--- START ---
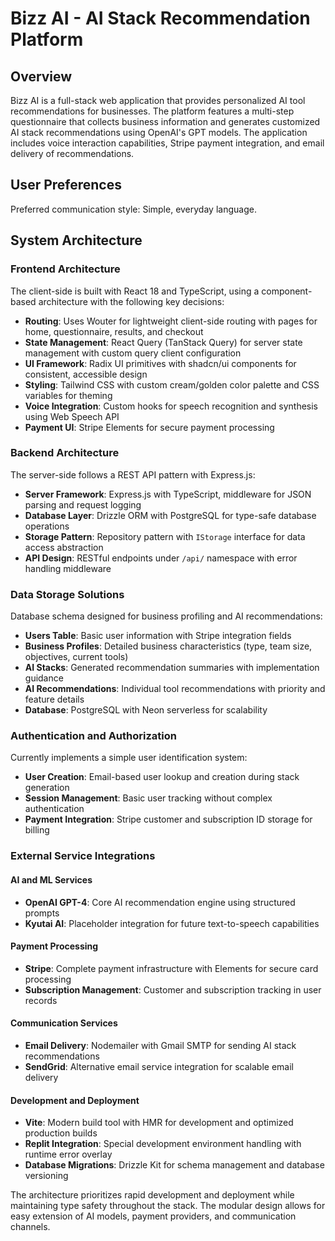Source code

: # Bizz AI - AI Stack Recommendation Platform

## Overview

Bizz AI is a full-stack web application that provides personalized AI tool recommendations for businesses. The platform features a multi-step questionnaire that collects business information and generates customized AI stack recommendations using OpenAI's GPT models. The application includes voice interaction capabilities, Stripe payment integration, and email delivery of recommendations.

## User Preferences

Preferred communication style: Simple, everyday language.

## System Architecture

### Frontend Architecture
The client-side is built with React 18 and TypeScript, using a component-based architecture with the following key decisions:

- **Routing**: Uses Wouter for lightweight client-side routing with pages for home, questionnaire, results, and checkout
- **State Management**: React Query (TanStack Query) for server state management with custom query client configuration
- **UI Framework**: Radix UI primitives with shadcn/ui components for consistent, accessible design
- **Styling**: Tailwind CSS with custom cream/golden color palette and CSS variables for theming
- **Voice Integration**: Custom hooks for speech recognition and synthesis using Web Speech API
- **Payment UI**: Stripe Elements for secure payment processing

### Backend Architecture
The server-side follows a REST API pattern with Express.js:

- **Server Framework**: Express.js with TypeScript, middleware for JSON parsing and request logging
- **Database Layer**: Drizzle ORM with PostgreSQL for type-safe database operations
- **Storage Pattern**: Repository pattern with `IStorage` interface for data access abstraction
- **API Design**: RESTful endpoints under `/api/` namespace with error handling middleware

### Data Storage Solutions
Database schema designed for business profiling and AI recommendations:

- **Users Table**: Basic user information with Stripe integration fields
- **Business Profiles**: Detailed business characteristics (type, team size, objectives, current tools)
- **AI Stacks**: Generated recommendation summaries with implementation guidance
- **AI Recommendations**: Individual tool recommendations with priority and feature details
- **Database**: PostgreSQL with Neon serverless for scalability

### Authentication and Authorization
Currently implements a simple user identification system:

- **User Creation**: Email-based user lookup and creation during stack generation
- **Session Management**: Basic user tracking without complex authentication
- **Payment Integration**: Stripe customer and subscription ID storage for billing

### External Service Integrations

#### AI and ML Services
- **OpenAI GPT-4**: Core AI recommendation engine using structured prompts
- **Kyutai AI**: Placeholder integration for future text-to-speech capabilities

#### Payment Processing
- **Stripe**: Complete payment infrastructure with Elements for secure card processing
- **Subscription Management**: Customer and subscription tracking in user records

#### Communication Services
- **Email Delivery**: Nodemailer with Gmail SMTP for sending AI stack recommendations
- **SendGrid**: Alternative email service integration for scalable email delivery

#### Development and Deployment
- **Vite**: Modern build tool with HMR for development and optimized production builds
- **Replit Integration**: Special development environment handling with runtime error overlay
- **Database Migrations**: Drizzle Kit for schema management and database versioning

The architecture prioritizes rapid development and deployment while maintaining type safety throughout the stack. The modular design allows for easy extension of AI models, payment providers, and communication channels.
--- END ---
→ DESCRIPTION OF THE TASK
Find the word "Framework" in the records. Copy every line it appears in.

→ SOLUTION TO THIS PROBLEM
- **UI Framework**: Radix UI primitives with shadcn/ui components for consistent, accessible design
- **Server Framework**: Express.js with TypeScript, middleware for JSON parsing and request logging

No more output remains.